Last week we were eyewitness to a Fisker Karma extended range electric vehicle in flames in a parking lot in Woodside, California (see pictures below).
I had spied the smoldering carcass of a Fisker Karma in the Roberts Market parking lot and spoke with the owner of this particular Fisker, Rudy Burger, a managing partner at Woodside Capital Partners. He said that the car was smoking when he pulled it into the parking lot, where the fire proceeded to melt the front left side of the vehicle body.
Burger was unscathed and remains undeterred. In a statement from the billion-dollar automotive startup, Burger was quoted as saying, “I have been incredibly impressed with the way Fisker has handled this incident. I have personally started seven technology companies and know from direct experience that the U.S. needs more innovative companies of this type, especially in the automobile sector. Fisker is a great company and one that I am personally planning to invest in. I look forward to getting behind the wheel of my next Fisker.”
A VC colleague once told me that if venture capitalists had tolerance for risk, they'd be entrepreneurs. But Burger remains willing to step into another Fisker. Good for him.
Also in the statement from the firm was information on the root cause of the fire: "The investigation located the ignition source to the left front of the Karma, forward of the wheel, where the low temperature cooling fan is located. The final conclusion was that this sealed component had an internal fault that caused it to fail, overheat and start a slow-burning fire."
Fisker is conducting a recall of the Karma "to have the cooling fan replaced with a unit that meets the required specifications. At the same time, an additional fuse will be installed for added protection." The statement continues, adding, "In their investigation, independent experts established that the incident was not caused by the lithium-ion battery pack, new technology components, engine component packaging or unique exhaust routing of the Fisker Karma."
In May of this year, a Fisker set fire to an owner's garage in Texas.
We get it. Automotive recalls happen all the time. Suzuki just recalled nearly 102,000 Reno and Forenza models "due to an electrical wiring problem, which may lead to headlamp failure."
It's just that the optics of this type of incident are absolutely terrible for Fisker. The firm is also the recipient of a DOE loan (see Solyndra, Abound Solar, Beacon Power, etc.) and has received funding from the Qatar Investment Authority. Fisker is also tied to the struggling and recently rescued battery maker A123.
Fisker recently crossed the $1 billion mark in investment and is reportedly on the hunt for $150 million more in funding with the help of Advanced Equities, according to DowJones VentureWire.
While vehicles are being recalled, so is corporate leadership.

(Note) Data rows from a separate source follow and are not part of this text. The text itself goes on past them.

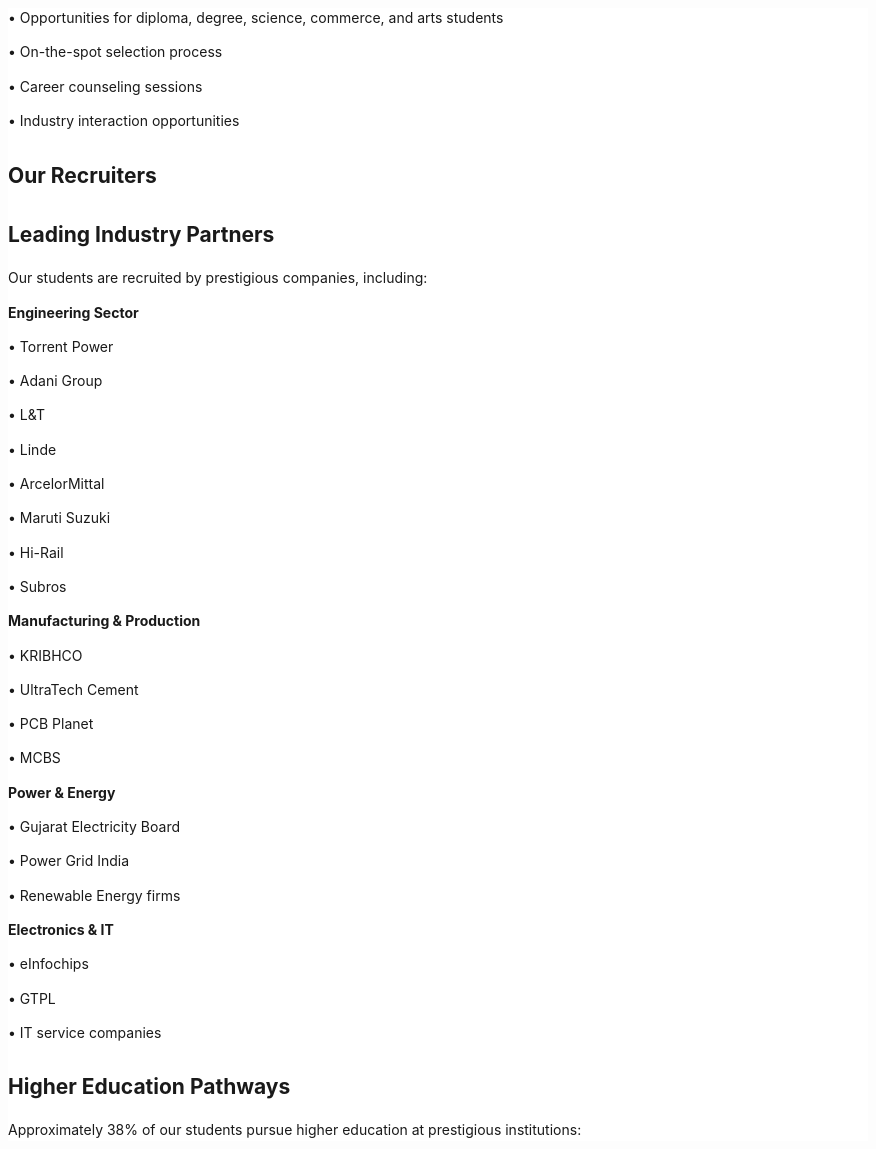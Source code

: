 • Opportunities for diploma, degree, science, commerce, and arts students

• On-the-spot selection process

• Career counseling sessions

• Industry interaction opportunities

## Our Recruiters

## Leading Industry Partners

Our students are recruited by prestigious companies, including:

**Engineering Sector**

• Torrent Power

• Adani Group

• L&T

• Linde

• ArcelorMittal

• Maruti Suzuki

• Hi-Rail

• Subros

**Manufacturing & Production**

• KRIBHCO

• UltraTech Cement

• PCB Planet

• MCBS

**Power & Energy**

• Gujarat Electricity Board

• Power Grid India

• Renewable Energy firms

**Electronics & IT**

• eInfochips

• GTPL

• IT service companies

## Higher Education Pathways

Approximately 38% of our students pursue higher education at prestigious institutions:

In March of this year, Fisker co-founder Henrik Fisker was moved to the role of Executive Chairman of the firm, while Tom LaSorda was appointed as CEO and Vice Chairman of the Board. LaSorda was formerly CEO, President and Vice Chairman of the Chrysler Group and has also held executive positions at General Motors.

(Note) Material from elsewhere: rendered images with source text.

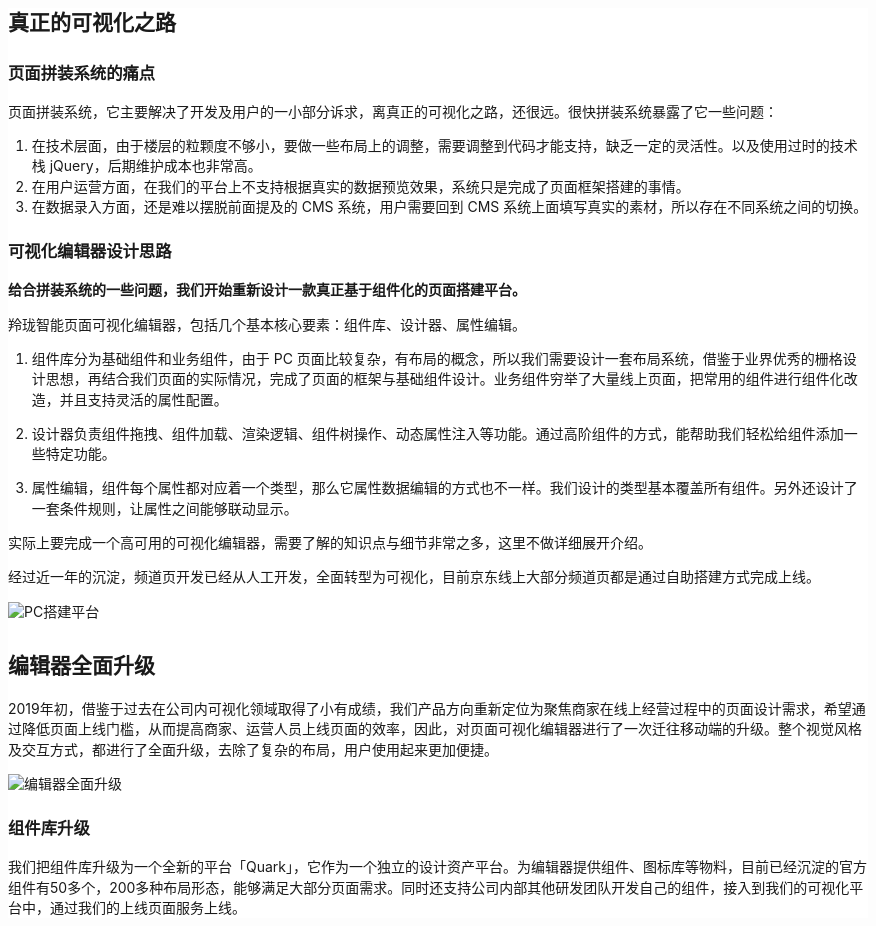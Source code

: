 


## 真正的可视化之路




### 页面拼装系统的痛点




页面拼装系统，它主要解决了开发及用户的一小部分诉求，离真正的可视化之路，还很远。很快拼装系统暴露了它一些问题：




1. 在技术层面，由于楼层的粒颗度不够小，要做一些布局上的调整，需要调整到代码才能支持，缺乏一定的灵活性。以及使用过时的技术栈 jQuery，后期维护成本也非常高。
2. 在用户运营方面，在我们的平台上不支持根据真实的数据预览效果，系统只是完成了页面框架搭建的事情。
3. 在数据录入方面，还是难以摆脱前面提及的 CMS 系统，用户需要回到 CMS 系统上面填写真实的素材，所以存在不同系统之间的切换。

### 可视化编辑器设计思路

**给合拼装系统的一些问题，我们开始重新设计一款真正基于组件化的页面搭建平台。**

羚珑智能页面可视化编辑器，包括几个基本核心要素：组件库、设计器、属性编辑。

1. 组件库分为基础组件和业务组件，由于 PC 页面比较复杂，有布局的概念，所以我们需要设计一套布局系统，借鉴于业界优秀的栅格设计思想，再结合我们页面的实际情况，完成了页面的框架与基础组件设计。业务组件穷举了大量线上页面，把常用的组件进行组件化改造，并且支持灵活的属性配置。
2. 设计器负责组件拖拽、组件加载、渲染逻辑、组件树操作、动态属性注入等功能。通过高阶组件的方式，能帮助我们轻松给组件添加一些特定功能。

3. 属性编辑，组件每个属性都对应着一个类型，那么它属性数据编辑的方式也不一样。我们设计的类型基本覆盖所有组件。另外还设计了一套条件规则，让属性之间能够联动显示。





实际上要完成一个高可用的可视化编辑器，需要了解的知识点与细节非常之多，这里不做详细展开介绍。




经过近一年的沉淀，频道页开发已经从人工开发，全面转型为可视化，目前京东线上大部分频道页都是通过自助搭建方式完成上线。




![PC搭建平台](https://img13.360buyimg.com/ling/s750x1000_jfs/t1/166213/25/65/3787254/5fec7849E6df0bbe6/24aded053d6985b3.png)




## 编辑器全面升级

2019年初，借鉴于过去在公司内可视化领域取得了小有成绩，我们产品方向重新定位为聚焦商家在线上经营过程中的页面设计需求，希望通过降低页面上线门槛，从而提高商家、运营人员上线页面的效率，因此，对页面可视化编辑器进行了一次迁往移动端的升级。整个视觉风格及交互方式，都进行了全面升级，去除了复杂的布局，用户使用起来更加便捷。

![编辑器全面升级](https://img11.360buyimg.com/ling/s750x1000_jfs/t1/160193/30/714/2214002/5fec783aEdea7838a/11b7026b6c74a29a.png)


### 组件库升级
我们把组件库升级为一个全新的平台「Quark」，它作为一个独立的设计资产平台。为编辑器提供组件、图标库等物料，目前已经沉淀的官方组件有50多个，200多种布局形态，能够满足大部分页面需求。同时还支持公司内部其他研发团队开发自己的组件，接入到我们的可视化平台中，通过我们的上线页面服务上线。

This week the firm named Tony Posawatz, "the former head of the Volt program at General Motors," as its new CEO, according to a release. LaSorda will remain as "an advisor."
Elon Musk, CEO of electric vehicle vendor Tesla, interviewed in Automobile magazine, had a few choice comments on the Fisker:
"I don't think very highly of Henrik Fisker. [...] The fundamental problem with Henrik Fisker he is a designer or stylist. [...H]e thinks the reason we don't have electric cars is for lack of styling. This is not the reason. It's fundamentally a technology problem. At the same time, you need to make it look good and feel good, because otherwise you're going to have an impaired product. But just making something look like an electric car does not make it an electric car. [Fisker] thinks the most important thing in the world -- or the only important thing in the world -- is design, so he outsourced the engineering and manufacturing. But the fact is, [...] that's the crux of the problem. And he's outsourcing to people who don't know how to solve the problem. So he came up with a product -- it's a mediocre product at a high price. It looks good. Particularly from the side it looks good. I don't love the front. It looks too much like a caricature of a Mexican Bandito, the grille. The car looks very big, it's bigger than the Model S, but it has no trunk space and it's cramped inside, particularly in the rear seats. The mark of a good design is something that has great aesthetics and great functionality."
Musk has his own set of automobile manufacturing challenges ahead of him. He has to build 30,000 Model S Sedans in the next six quarters.